EXERCISE PROMPT:
In the material below, identify each line bearing the word "evil". Reproduce those lines.

----------

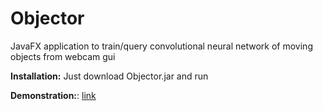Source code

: # Objector
 JavaFX application to train/query convolutional neural network of moving objects from webcam gui  
 
 <b>Installation:</b> Just download Objector.jar and run  
 
 <b>Demonstration:</b>: <a href="/">link</a>  
 
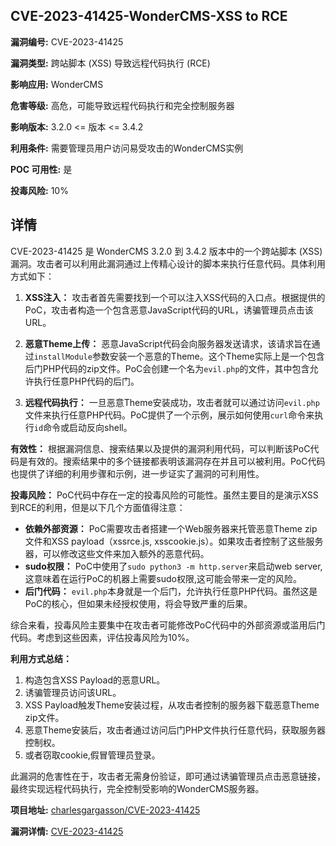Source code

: ## CVE-2023-41425-WonderCMS-XSS to RCE

**漏洞编号:** CVE-2023-41425

**漏洞类型:** 跨站脚本 (XSS) 导致远程代码执行 (RCE)

**影响应用:** WonderCMS

**危害等级:** 高危，可能导致远程代码执行和完全控制服务器

**影响版本:** 3.2.0 <= 版本 <= 3.4.2

**利用条件:** 需要管理员用户访问易受攻击的WonderCMS实例

**POC 可用性:** 是

**投毒风险:** 10%

## 详情

CVE-2023-41425 是 WonderCMS 3.2.0 到 3.4.2 版本中的一个跨站脚本 (XSS) 漏洞。攻击者可以利用此漏洞通过上传精心设计的脚本来执行任意代码。具体利用方式如下：

1.  **XSS注入：** 攻击者首先需要找到一个可以注入XSS代码的入口点。根据提供的PoC，攻击者构造一个包含恶意JavaScript代码的URL，诱骗管理员点击该URL。

2.  **恶意Theme上传：** 恶意JavaScript代码会向服务器发送请求，该请求旨在通过`installModule`参数安装一个恶意的Theme。这个Theme实际上是一个包含后门PHP代码的zip文件。PoC会创建一个名为`evil.php`的文件，其中包含允许执行任意PHP代码的后门。

3.  **远程代码执行：** 一旦恶意Theme安装成功，攻击者就可以通过访问`evil.php`文件来执行任意PHP代码。PoC提供了一个示例，展示如何使用`curl`命令来执行`id`命令或启动反向shell。

**有效性：**  根据漏洞信息、搜索结果以及提供的漏洞利用代码，可以判断该PoC代码是有效的。搜索结果中的多个链接都表明该漏洞存在并且可以被利用。PoC代码也提供了详细的利用步骤和示例，进一步证实了漏洞的可利用性。

**投毒风险：**  PoC代码中存在一定的投毒风险的可能性。虽然主要目的是演示XSS到RCE的利用，但是以下几个方面值得注意：

*   **依赖外部资源：** PoC需要攻击者搭建一个Web服务器来托管恶意Theme zip文件和XSS payload（xssrce.js, xsscookie.js）。如果攻击者控制了这些服务器，可以修改这些文件来加入额外的恶意代码。
*   **sudo权限：** PoC中使用了`sudo python3 -m http.server`来启动web server,这意味着在运行PoC的机器上需要sudo权限,这可能会带来一定的风险。
*   **后门代码：** `evil.php`本身就是一个后门，允许执行任意PHP代码。虽然这是PoC的核心，但如果未经授权使用，将会导致严重的后果。

综合来看，投毒风险主要集中在攻击者可能修改PoC代码中的外部资源或滥用后门代码。考虑到这些因素，评估投毒风险为10%。

**利用方式总结：**

1.  构造包含XSS Payload的恶意URL。
2.  诱骗管理员访问该URL。
3.  XSS Payload触发Theme安装过程，从攻击者控制的服务器下载恶意Theme zip文件。
4.  恶意Theme安装后，攻击者通过访问后门PHP文件执行任意代码，获取服务器控制权。
5.  或者窃取cookie,假冒管理员登录。

此漏洞的危害性在于，攻击者无需身份验证，即可通过诱骗管理员点击恶意链接，最终实现远程代码执行，完全控制受影响的WonderCMS服务器。

**项目地址:** [charlesgargasson/CVE-2023-41425](https://github.com/charlesgargasson/CVE-2023-41425)

**漏洞详情:** [CVE-2023-41425](https://nvd.nist.gov/vuln/detail/CVE-2023-41425)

----------

WRITTEN REPLY:
2.  **恶意Theme上传：** 恶意JavaScript代码会向服务器发送请求，该请求旨在通过`installModule`参数安装一个恶意的Theme。这个Theme实际上是一个包含后门PHP代码的zip文件。PoC会创建一个名为`evil.php`的文件，其中包含允许执行任意PHP代码的后门。
3.  **远程代码执行：** 一旦恶意Theme安装成功，攻击者就可以通过访问`evil.php`文件来执行任意PHP代码。PoC提供了一个示例，展示如何使用`curl`命令来执行`id`命令或启动反向shell。
*   **后门代码：** `evil.php`本身就是一个后门，允许执行任意PHP代码。虽然这是PoC的核心，但如果未经授权使用，将会导致严重的后果。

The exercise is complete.